People will be really confused reading the subject line to this post now.

For all my faults, and for the mistakes and decisions I've made in my life that smack of me repeating my father's (and grandfather's? and uncle's? any other Taggart men?) foibles, at least I've conquered the drinking gene in this branch of the family tree. I'm sure there are those who had their doubts. I look back at my early to mid 20s with great fondness -- very good times, living in DC with some of the finest people and closest friends I've ever had the pleasure of knowing. And I see a pattern of excessive drinking that, with the remove of a decade, was a harmless part of that period of my life. The perspective would be very different if I had a drinking problem now -- that would have been the slippery slope into the problem right there. But I don't. I wonder sometimes about my need...or is it desire?...to still have the occasional binge. New Orleans comes to mind. Nearly 35-year-olds should not necessarily be staying out all night on the last evening of a business trip and then going straight to the airport to fly home to his pregnant wife. I was kind of proud of it, actually, and then I remember telling some friends about it, the very next night, as we celebrated the Red Sox World Championship. They were a bit taken aback, I think. "Oh, you mean you literally stayed out all night, and then flew home? Hmm."

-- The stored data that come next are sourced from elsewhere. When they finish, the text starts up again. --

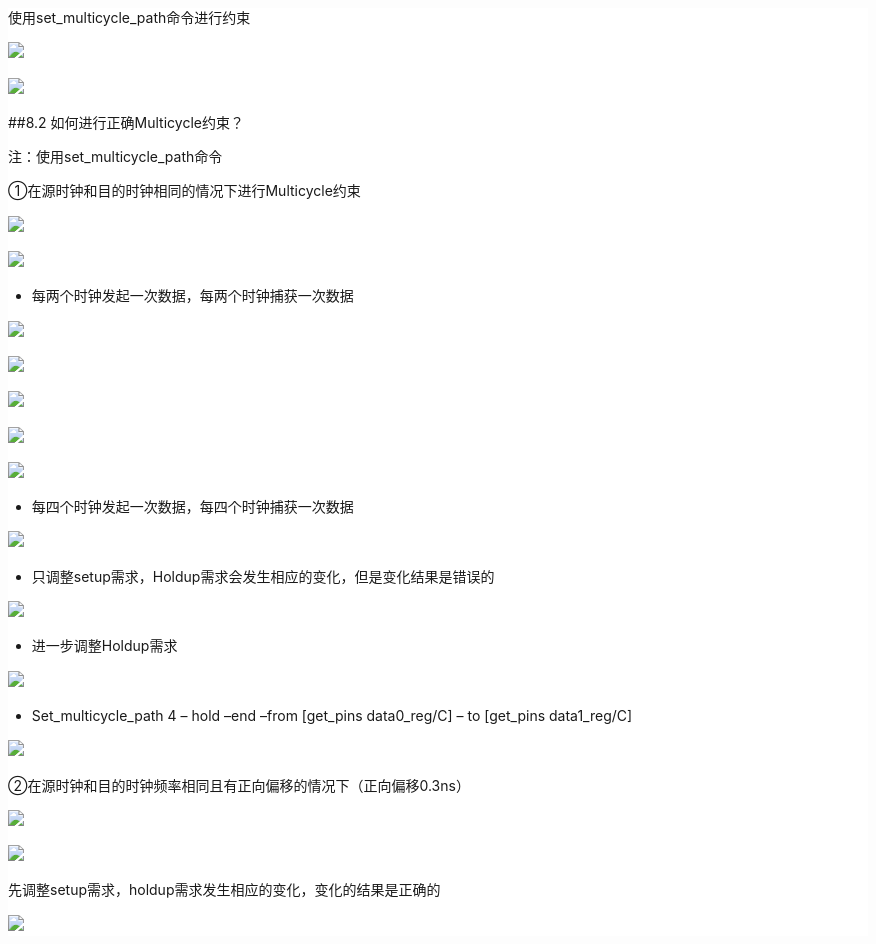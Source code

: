 使用set_multicycle_path命令进行约束

![](https://upload-images.jianshu.io/upload_images/16278820-3b5a901b2cd876cf.png)

![](https://upload-images.jianshu.io/upload_images/16278820-0cadf310522eef3c.png)

##8.2 如何进行正确Multicycle约束？

注：使用set_multicycle_path命令

①在源时钟和目的时钟相同的情况下进行Multicycle约束

![](https://upload-images.jianshu.io/upload_images/16278820-7f30bc889a4fb263.png)

![](https://upload-images.jianshu.io/upload_images/16278820-1710765b9614fa27.png)

- 每两个时钟发起一次数据，每两个时钟捕获一次数据

![](https://upload-images.jianshu.io/upload_images/16278820-cfb211c7f6a929e5.png)

![](https://upload-images.jianshu.io/upload_images/16278820-cdb25582831e9ed9.png)

![](https://upload-images.jianshu.io/upload_images/16278820-f553b5f33942bb39.png)

![](https://upload-images.jianshu.io/upload_images/16278820-7f318953b0364067.png)

![](https://upload-images.jianshu.io/upload_images/16278820-007564a571009512.png)

- 每四个时钟发起一次数据，每四个时钟捕获一次数据

![](https://upload-images.jianshu.io/upload_images/16278820-2347a1cbfc4beb7c.png)

- 只调整setup需求，Holdup需求会发生相应的变化，但是变化结果是错误的

![](https://upload-images.jianshu.io/upload_images/16278820-326a043970f869dc.png)

- 进一步调整Holdup需求

![](https://upload-images.jianshu.io/upload_images/16278820-969156b1c302cb97.png)

- Set_multicycle_path 4 – hold –end –from [get_pins data0_reg/C] – to [get_pins data1_reg/C]

![](https://upload-images.jianshu.io/upload_images/16278820-4b6ae099f697e187.png)

②在源时钟和目的时钟频率相同且有正向偏移的情况下（正向偏移0.3ns）

![](https://upload-images.jianshu.io/upload_images/16278820-8db347ea4da11ad8.png)

![](https://upload-images.jianshu.io/upload_images/16278820-26004aa10b7be3b3.png)

先调整setup需求，holdup需求发生相应的变化，变化的结果是正确的

![](https://upload-images.jianshu.io/upload_images/16278820-99e4b0fed00833bc.png)
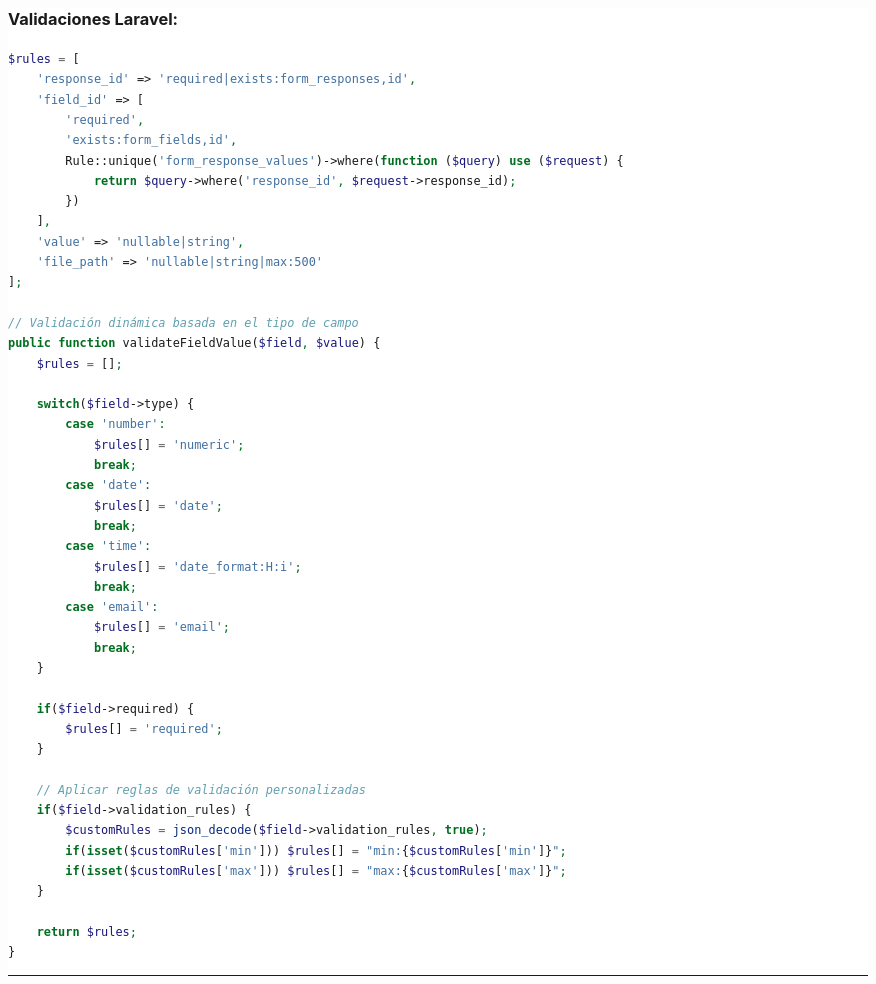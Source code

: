 ### Validaciones Laravel:
```php
$rules = [
    'response_id' => 'required|exists:form_responses,id',
    'field_id' => [
        'required',
        'exists:form_fields,id',
        Rule::unique('form_response_values')->where(function ($query) use ($request) {
            return $query->where('response_id', $request->response_id);
        })
    ],
    'value' => 'nullable|string',
    'file_path' => 'nullable|string|max:500'
];

// Validación dinámica basada en el tipo de campo
public function validateFieldValue($field, $value) {
    $rules = [];
    
    switch($field->type) {
        case 'number':
            $rules[] = 'numeric';
            break;
        case 'date':
            $rules[] = 'date';
            break;
        case 'time':
            $rules[] = 'date_format:H:i';
            break;
        case 'email':
            $rules[] = 'email';
            break;
    }
    
    if($field->required) {
        $rules[] = 'required';
    }
    
    // Aplicar reglas de validación personalizadas
    if($field->validation_rules) {
        $customRules = json_decode($field->validation_rules, true);
        if(isset($customRules['min'])) $rules[] = "min:{$customRules['min']}";
        if(isset($customRules['max'])) $rules[] = "max:{$customRules['max']}";
    }
    
    return $rules;
}
```

---
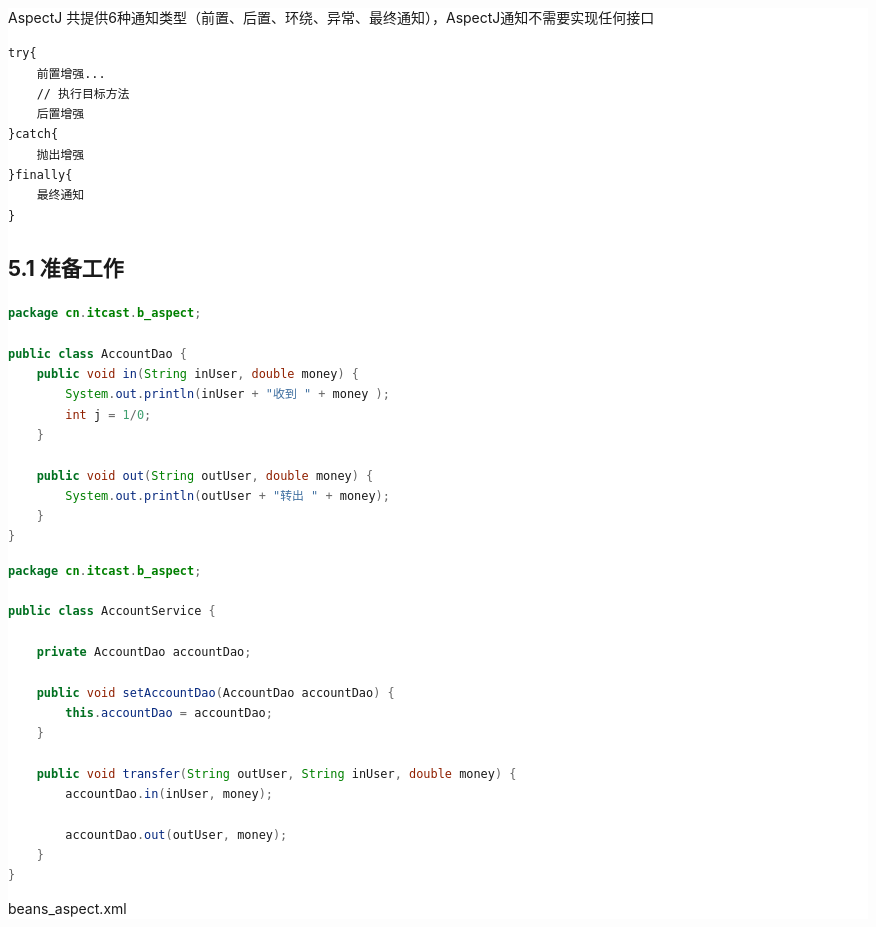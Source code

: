 AspectJ 共提供6种通知类型（前置、后置、环绕、异常、最终通知），AspectJ通知不需要实现任何接口 

```
try{
	前置增强...
	// 执行目标方法
	后置增强
}catch{
	抛出增强
}finally{
	最终通知
}
```

## 5.1 准备工作

```java
package cn.itcast.b_aspect;

public class AccountDao {
    public void in(String inUser, double money) {
        System.out.println(inUser + "收到 " + money );
        int j = 1/0;
    }

    public void out(String outUser, double money) {
        System.out.println(outUser + "转出 " + money);
    }
}
```



```java
package cn.itcast.b_aspect;

public class AccountService {

    private AccountDao accountDao;

    public void setAccountDao(AccountDao accountDao) {
        this.accountDao = accountDao;
    }

    public void transfer(String outUser, String inUser, double money) {
        accountDao.in(inUser, money);

        accountDao.out(outUser, money);
    }
}
```



beans_aspect.xml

I do it so rarely that I don't think it's a matter to be much concerned about, but it is...interesting. (Nicola, as she invariably does, made me really look at my behavior and motivations, and we had a good talk about it. It's one of the many things I love about us -- nothing is left unsaid to fester, nothing goes unchallenged that should be challenged, no bullshit.) I'm sure I'd be Binging in Boise if was flying there next week, but I'm so glad I'm not. I'll miss going and hanging out with the boys, but can you imagine me leaving next Wednesday night for a 4-day vacation, as Nicola was home alone with a three-week-old Lindsay? Not so good.

Speaking of Lindsay, I should go.

P.S. I posted another photo because the one of her in the bouncy seat makes her head look freakin' huge. It really is in proportion, honest.